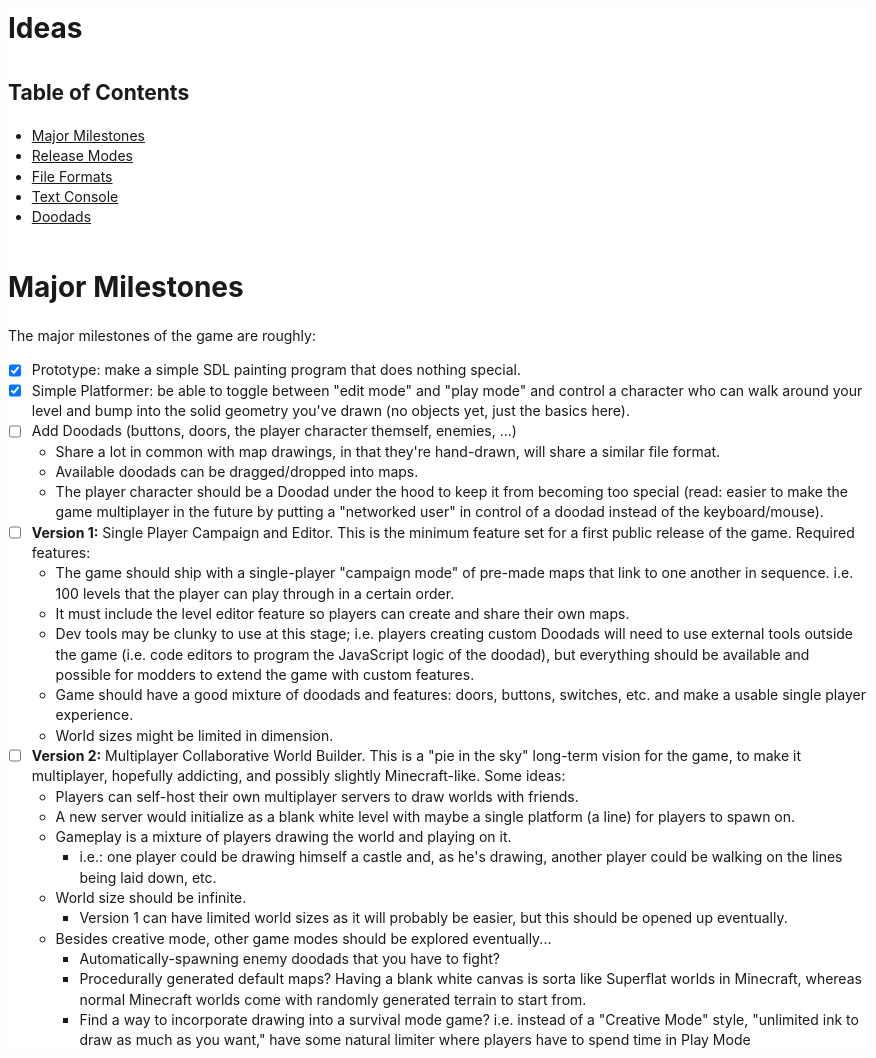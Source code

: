 # Ideas

## Table of Contents

* [Major Milestones](#major-milestones)
* [Release Modes](#release-modes)
* [File Formats](#file-formats)
* [Text Console](#text-console)
* [Doodads](#doodads)

# Major Milestones

The major milestones of the game are roughly:

* [x] Prototype: make a simple SDL painting program that does nothing special.
* [x] Simple Platformer: be able to toggle between "edit mode" and "play mode"
  and control a character who can walk around your level and bump into the
  solid geometry you've drawn (no objects yet, just the basics here).
* [ ] Add Doodads (buttons, doors, the player character themself, enemies, ...)
  * Share a lot in common with map drawings, in that they're hand-drawn, will
    share a similar file format.
  * Available doodads can be dragged/dropped into maps.
  * The player character should be a Doodad under the hood to keep it from
    becoming too special (read: easier to make the game multiplayer in the
    future by putting a "networked user" in control of a doodad instead of
    the keyboard/mouse).
* [ ] **Version 1:** Single Player Campaign and Editor. This is the minimum
  feature set for a first public release of the game. Required features:
  * The game should ship with a single-player "campaign mode" of pre-made maps
    that link to one another in sequence. i.e. 100 levels that the player can
    play through in a certain order.
  * It must include the level editor feature so players can create and share
    their own maps.
  * Dev tools may be clunky to use at this stage; i.e. players creating custom
    Doodads will need to use external tools outside the game (i.e. code editors
    to program the JavaScript logic of the doodad), but everything should be
    available and possible for modders to extend the game with custom features.
  * Game should have a good mixture of doodads and features: doors, buttons,
    switches, etc. and make a usable single player experience.
  * World sizes might be limited in dimension.
* [ ] **Version 2:** Multiplayer Collaborative World Builder. This is a
  "pie in the sky" long-term vision for the game, to make it multiplayer,
  hopefully addicting, and possibly slightly Minecraft-like. Some ideas:
  * Players can self-host their own multiplayer servers to draw worlds with
    friends.
  * A new server would initialize as a blank white level with maybe a single
    platform (a line) for players to spawn on.
  * Gameplay is a mixture of players drawing the world and playing on it.
    * i.e.: one player could be drawing himself a castle and, as he's drawing,
      another player could be walking on the lines being laid down, etc.
  * World size should be infinite.
    * Version 1 can have limited world sizes as it will probably be easier,
      but this should be opened up eventually.
  * Besides creative mode, other game modes should be explored eventually...
    * Automatically-spawning enemy doodads that you have to fight?
    * Procedurally generated default maps? Having a blank white canvas is
      sorta like Superflat worlds in Minecraft, whereas normal Minecraft worlds
      come with randomly generated terrain to start from.
    * Find a way to incorporate drawing into a survival mode game? i.e. instead
      of a "Creative Mode" style, "unlimited ink to draw as much as you want,"
      have some natural limiter where players have to spend time in Play Mode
--------------------------------------------------
INSTRUCTIONS FOR THE TASK: Every entry must be retyped exactly, with the pictures removed.

EXERCISE RESPONSE:
Source code

: # Ideas

## Table of Contents

* [Major Milestones](#major-milestones)
* [Release Modes](#release-modes)
* [File Formats](#file-formats)
* [Text Console](#text-console)
* [Doodads](#doodads)

# Major Milestones

The major milestones of the game are roughly:

* [x] Prototype: make a simple SDL painting program that does nothing special.
* [x] Simple Platformer: be able to toggle between "edit mode" and "play mode"
  and control a character who can walk around your level and bump into the
  solid geometry you've drawn (no objects yet, just the basics here).
* [ ] Add Doodads (buttons, doors, the player character themself, enemies, ...)
  * Share a lot in common with map drawings, in that they're hand-drawn, will
    share a similar file format.
  * Available doodads can be dragged/dropped into maps.
  * The player character should be a Doodad under the hood to keep it from
    becoming too special (read: easier to make the game multiplayer in the
    future by putting a "networked user" in control of a doodad instead of
    the keyboard/mouse).
* [ ] **Version 1:** Single Player Campaign and Editor. This is the minimum
  feature set for a first public release of the game. Required features:
  * The game should ship with a single-player "campaign mode" of pre-made maps
    that link to one another in sequence. i.e. 100 levels that the player can
    play through in a certain order.
  * It must include the level editor feature so players can create and share
    their own maps.
  * Dev tools may be clunky to use at this stage; i.e. players creating custom
    Doodads will need to use external tools outside the game (i.e. code editors
    to program the JavaScript logic of the doodad), but everything should be
    available and possible for modders to extend the game with custom features.
  * Game should have a good mixture of doodads and features: doors, buttons,
    switches, etc. and make a usable single player experience.
  * World sizes might be limited in dimension.
* [ ] **Version 2:** Multiplayer Collaborative World Builder. This is a
  "pie in the sky" long-term vision for the game, to make it multiplayer,
  hopefully addicting, and possibly slightly Minecraft-like. Some ideas:
  * Players can self-host their own multiplayer servers to draw worlds with
    friends.
  * A new server would initialize as a blank white level with maybe a single
    platform (a line) for players to spawn on.
  * Gameplay is a mixture of players drawing the world and playing on it.
    * i.e.: one player could be drawing himself a castle and, as he's drawing,
      another player could be walking on the lines being laid down, etc.
  * World size should be infinite.
    * Version 1 can have limited world sizes as it will probably be easier,
      but this should be opened up eventually.
  * Besides creative mode, other game modes should be explored eventually...
    * Automatically-spawning enemy doodads that you have to fight?
    * Procedurally generated default maps? Having a blank white canvas is
      sorta like Superflat worlds in Minecraft, whereas normal Minecraft worlds
      come with randomly generated terrain to start from.
    * Find a way to incorporate drawing into a survival mode game? i.e. instead
      of a "Creative Mode" style, "unlimited ink to draw as much as you want,"
      have some natural limiter where players have to spend time in Play Mode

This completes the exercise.